Un hombre solitario camina por las calles de Brujas y se lamenta. Hugues llora, sin cesar, la desaparición de su mujer. Este hombre atormentado camina por su localidad como una criatura lobotomizada, un perro asustado, que por el momento no encuentra el sendero de vuelta. Esta localidad de Brujas, de la que sabe Hugues, se regresa de a poco desconocida para él… Consecuentemente, el desafortunado viudo se pierde allí como en un laberinto opresivo. ¿Hugh quiere salir de este confinamiento psicológico en el que está inmerso? Nada lo sugiere, al opuesto Hugues jamás deja de languidecer, su amado por el momento no está… Entonces, ¿por qué vivir? A lo largo de cinco años, este hombre jamás dejará de torturarse y de caminar por esta localidad fantasma donde Brujas se convirtió para él. A lo largo de cinco años, Hugues lloró por su mujer, aislándose de todo el mundo y no estando cerca de nadie más que de su criada. A lo largo de cinco años, Hugues se ahoga en la muchedumbre de una Brujas inidentificable y buscado por el recuerdo lejano de su difunta mujer. Entonces, Hugues acabará cruzando la mirada de quien tanto se se ve a su querida hoy desaparecida ya hace un largo tiempo. Es ella, su mujer, se se ve tanto a él que no puede creerlo. Asombrado por la imagen que termina de mostrarse frente él, Hugues termina perdiendo de vista el doble de la mujer muerta. En los días siguientes, este hombre, consumido por el mal, volvió a vagar, con un propósito, por las calles de Brujas. Debe hallarla, la mujer que se se ve tanto a la muerta. ¿La chica muerta está muerta?

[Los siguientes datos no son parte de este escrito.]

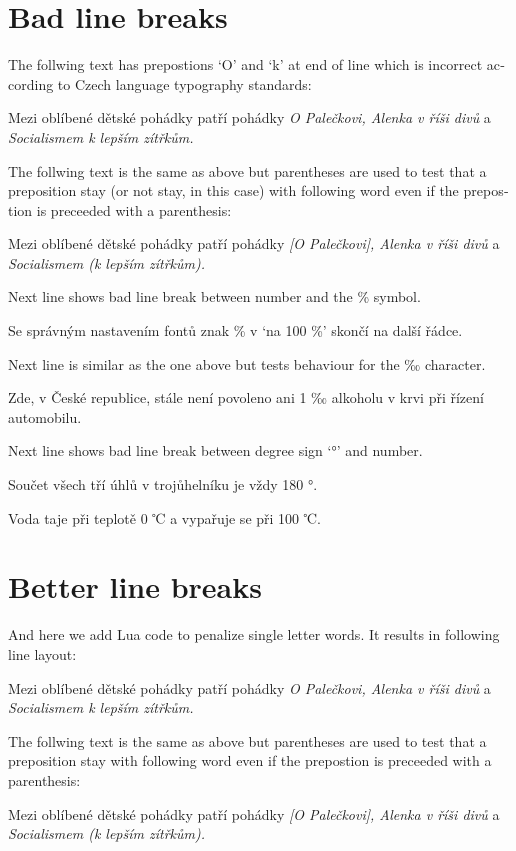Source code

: \documentclass{article}
\newcommand{\expl}[1]{\begin{english}\sffamily #1\end{english}}
\begin{document}
\section{Bad line breaks}
\expl{The follwing text has prepostions `O' and `k' at end of line which
  is incorrect according to Czech language typography standards:}

Mezi oblíbené dětské pohádky patří pohádky \emph{O Palečkovi, Alenka v říši
  divů} a \emph{Socialismem k lepším zítřkům.}

\expl{The follwing text is the same as above but parentheses are used to test
  that a preposition stay (or not stay, in this case) with following word
  even if the prepostion is preceeded with a parenthesis:}

Mezi oblíbené dětské pohádky patří pohádky \emph{[O Palečkovi], Alenka v říši
  divů} a \emph{Socialismem (k lepším zítřkům).}

\expl{Next line shows bad line break between number and the \% symbol.}

Se správným nastavením fontů znak \% v `na 100 \%' skončí na další řádce.

\expl{Next line is similar as the one above but tests behaviour for the ‰
  character.}

Zde, v České republice, stále není povoleno ani 1 ‰ alkoholu v krvi při
řízení automobilu.

\expl{Next line shows bad line break between degree sign `°' and number.}

Součet všech tří úhlů v trojůhelníku je vždy 180 °.

Voda taje při teplotě 0 ℃ a vypařuje se při 100 ℃.

\expl{}

\section{Better line breaks}
\expl{And here we add Lua code to penalize single letter words. It results in
following line layout:}

\cstypoSingleLetterEnable{}
\cstypoPercentsEnable{}
\cstypoALetterEnable{}
Mezi oblíbené dětské pohádky patří pohádky \emph{O Palečkovi, Alenka v říši
  divů} a \emph{Socialismem k lepším zítřkům.}

\expl{The follwing text is the same as above but parentheses are used to test
  that a preposition stay with following word even if the prepostion is
  preceeded with a parenthesis:}

Mezi oblíbené dětské pohádky patří pohádky \emph{[O Palečkovi], Alenka v říši
  divů} a \emph{Socialismem (k lepším zítřkům).}
\end{document}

De hecho, lo es, porque los vivos se parecen a los muertos, pero ámbas mujeres tienen algunas diferencias y Hugh próximamente se otorga cuenta.

“¡Melancolía de las calles grises de Brujas donde todos los días parecen el día de Todos los Santos!” Este gris como hecho con los tocados blancos de las monjas y las sotanas negras de los curas, de un pasaje incesante aquí y contagioso. Secreto de este gris, de una eterna media luna!

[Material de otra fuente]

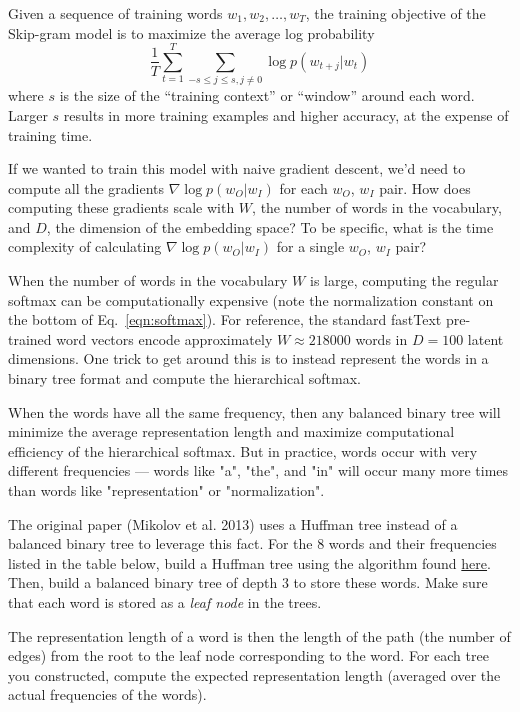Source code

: Given a sequence of training words $w_1, w_2, \hdots, w_T$, the training objective of the Skip-gram model is to maximize the average log probability
\[ \frac{1}{T}  \sum_{t=1}^T \sum_{-s \leq j \leq s, j \neq 0} \log p(w_{t+j}|w_t) \tag{1}\label{eqn:opt} \] where $s$ is the size of the ``training context'' or ``window'' around each word. Larger $s$ results in more training examples and higher accuracy, at the expense of training time.

\problem[5]
If we wanted to train this model with naive gradient descent, we'd need to compute all the gradients $\nabla \log p(w_O|w_I)$ for each $w_O$, $w_I$ pair.  How does computing these gradients scale with $W$, the number of words in the vocabulary, and $D$, the dimension of the embedding space? To be specific, what is the time complexity of calculating $\nabla \log p(w_O|w_I)$ for a single $w_O$, $w_I$ pair?

\begin{solution}



\end{solution}


\problem[10]
When the number of words in the vocabulary $W$ is large, computing the regular softmax can be computationally expensive (note the normalization constant on the bottom of Eq.~\ref{eqn:softmax}). For reference, the standard fastText pre-trained word vectors encode approximately $W \approx 218000$ words in $D=100$ latent dimensions. One trick to get around this is to instead represent the words in a binary tree format and compute the hierarchical softmax.

When the words have all the same frequency, then any balanced binary tree will minimize the average representation length and maximize computational efficiency of the hierarchical softmax. But in practice, words occur with very different frequencies --- words like "a", "the", and "in" will occur many more times than words like "representation" or "normalization".

The original paper (Mikolov et al. 2013) uses a Huffman tree instead of a balanced binary tree to leverage this fact. For the 8 words and their frequencies listed in the table below, build a Huffman tree using the algorithm found \href{https://riptutorial.com/algorithm/example/23995/huffman-coding}{here}.
Then, build a balanced binary tree of depth 3 to store these words. 
Make sure that each word is stored as a \emph{leaf node} in the trees.

The representation length of a word is then the length of the path (the number of edges) from the root to the leaf node corresponding to the word. For each tree you constructed, compute the expected representation length (averaged over the actual frequencies of the words).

Porque en todas partes las fachadas, durante las calles, son infinitamente sombreadas: algunas de cal o de ladrillos descoloridos unidos con blanco pero, con ellas, otras son negras, carboncillos severos, grabados quemados cuyas tintas los remedian, compensan los tonos algo claros de los vecinos y, en su grupo, el gris todavía emite, flota, se prolonga durante las paredes alineadas como muelles.
El canto de las campanas también sería más bien negro; el oro, acolchado, fundido en el espacio, llega en un rumor de todas formas gris que cuelga, rebota, ondea sobre el agua de los canales. »

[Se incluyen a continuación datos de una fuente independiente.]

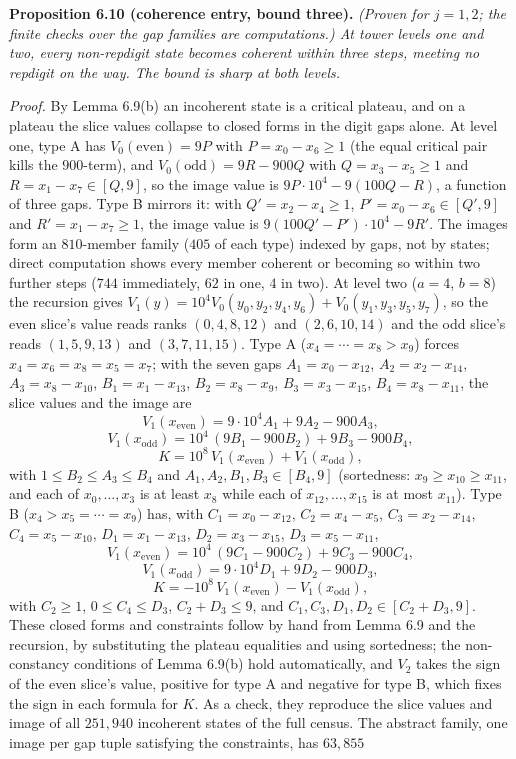 \documentclass[11pt,letterpaper]{article}
\theoremstyle{paperstyle}
\theoremstyle{paperstyledef}
\theoremstyle{paperstylerem}
\begin{document}
\textbf{Proposition 6.10 (coherence entry, bound three).} \emph{(Proven for \(j = 1, 2\); the finite checks over the gap families are computations.) At tower levels one and two, every non-repdigit state becomes coherent within three steps, meeting no repdigit on the way. The bound is sharp at both levels.}

\emph{Proof.} By Lemma 6.9(b) an incoherent state is a critical plateau, and on a plateau the slice values collapse to closed forms in the digit gaps alone. At level one, type A has \(V_0(\mathrm{even}) = 9P\) with \(P = x_0 - x_6 \geq 1\) (the equal critical pair kills the \(900\)-term), and \(V_0(\mathrm{odd}) = 9R - 900Q\) with \(Q = x_3 - x_5 \geq 1\) and \(R = x_1 - x_7 \in [Q, 9]\), so the image value is \(9P \cdot 10^4 - 9(100Q - R)\), a function of three gaps. Type B mirrors it: with \(Q' = x_2 - x_4 \geq 1\), \(P' = x_0 - x_6 \in [Q', 9]\) and \(R' = x_1 - x_7 \geq 1\), the image value is \(9(100Q' - P') \cdot 10^4 - 9R'\). The images form an \(810\)-member family (\(405\) of each type) indexed by gaps, not by states; direct computation shows every member coherent or becoming so within two further steps (\(744\) immediately, \(62\) in one, \(4\) in two). At level two (\(a = 4\), \(b = 8\)) the recursion gives \(V_1(y) = 10^4 V_0(y_0, y_2, y_4, y_6) + V_0(y_1, y_3, y_5, y_7)\), so the even slice's value reads ranks \((0, 4, 8, 12)\) and \((2, 6, 10, 14)\) and the odd slice's reads \((1, 5, 9, 13)\) and \((3, 7, 11, 15)\). Type A (\(x_4 = \cdots = x_8 > x_9\)) forces \(x_4 = x_6 = x_8 = x_5 = x_7\); with the seven gaps \(A_1 = x_0 - x_{12}\), \(A_2 = x_2 - x_{14}\), \(A_3 = x_8 - x_{10}\), \(B_1 = x_1 - x_{13}\), \(B_2 = x_8 - x_9\), \(B_3 = x_3 - x_{15}\), \(B_4 = x_8 - x_{11}\), the slice values and the image are \[V_1(x_{\mathrm{even}}) = 9 \cdot 10^4 A_1 + 9A_2 - 900A_3,\] \[V_1(x_{\mathrm{odd}}) = 10^4\,(9B_1 - 900B_2) + 9B_3 - 900B_4,\] \[K = 10^8\, V_1(x_{\mathrm{even}}) + V_1(x_{\mathrm{odd}}),\] with \(1 \leq B_2 \leq A_3 \leq B_4\) and \(A_1, A_2, B_1, B_3 \in [B_4, 9]\) (sortedness: \(x_9 \geq x_{10} \geq x_{11}\), and each of \(x_0, \dots, x_3\) is at least \(x_8\) while each of \(x_{12}, \dots, x_{15}\) is at most \(x_{11}\)). Type B (\(x_4 > x_5 = \cdots = x_9\)) has, with \(C_1 = x_0 - x_{12}\), \(C_2 = x_4 - x_5\), \(C_3 = x_2 - x_{14}\), \(C_4 = x_5 - x_{10}\), \(D_1 = x_1 - x_{13}\), \(D_2 = x_3 - x_{15}\), \(D_3 = x_5 - x_{11}\), \[V_1(x_{\mathrm{even}}) = 10^4\,(9C_1 - 900C_2) + 9C_3 - 900C_4,\] \[V_1(x_{\mathrm{odd}}) = 9 \cdot 10^4 D_1 + 9D_2 - 900D_3,\] \[K = -10^8\, V_1(x_{\mathrm{even}}) - V_1(x_{\mathrm{odd}}),\] with \(C_2 \geq 1\), \(0 \leq C_4 \leq D_3\), \(C_2 + D_3 \leq 9\), and \(C_1, C_3, D_1, D_2 \in [C_2 + D_3, 9]\). These closed forms and constraints follow by hand from Lemma 6.9 and the recursion, by substituting the plateau equalities and using sortedness; the non-constancy conditions of Lemma 6.9(b) hold automatically, and \(V_2\) takes the sign of the even slice's value, positive for type A and negative for type B, which fixes the sign in each formula for \(K\). As a check, they reproduce the slice values and image of all \(251{,}940\) incoherent states of the full census. The abstract family, one image per gap tuple satisfying the constraints, has \(63{,}855\) 
\end{document}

Como habréis comprendido, uno de los personajes principales del libro es la localidad de Brujas. Una localidad gris y melancólica, una localidad que llora incesante lluvia, una localidad neblinosa donde las campanas de las iglesias que suenan acentúan la melancolía, pero también la tristeza y la desesperación del lugar. La Venecia del Norte no es atractiva, como la detalla el escritor belga Georges Rodenbach. No, Brujas está tan muerta como la mujer, tan indefensa como el hombre. Es triste y anticuada, como una vieja abuela arrepentida por el peso de la religión que sigue marcando el ritmo de la vida diaria (aburrida como la muerte) de una mujer en el instante de su muerte. La angustia es omnipresente en cada esquina de la calle y el arroyo fluye como lágrimas que jamás acaban. Lo mismo sucede con la religión, que puede verse en todas partes a través de campanas, iglesias, prácticas, prácticas, etc. Para deducir, debo decir unas expresiones sobre la pluma del creador belga, es increíblemente poética, opresiva, melancólica, consigue ponernos en el sitio de Hugues, de este hombre que sufre y se lamenta. Brujas por el momento no me es desconocida, la conozco por las especificaciones de Georges Rodenbach y por las varias ilustraciones que tiene dentro el texto. Brujas muerta, aunque malhumorada, es un enorme libro.

¿Quién conocía este libro y a este creador belga?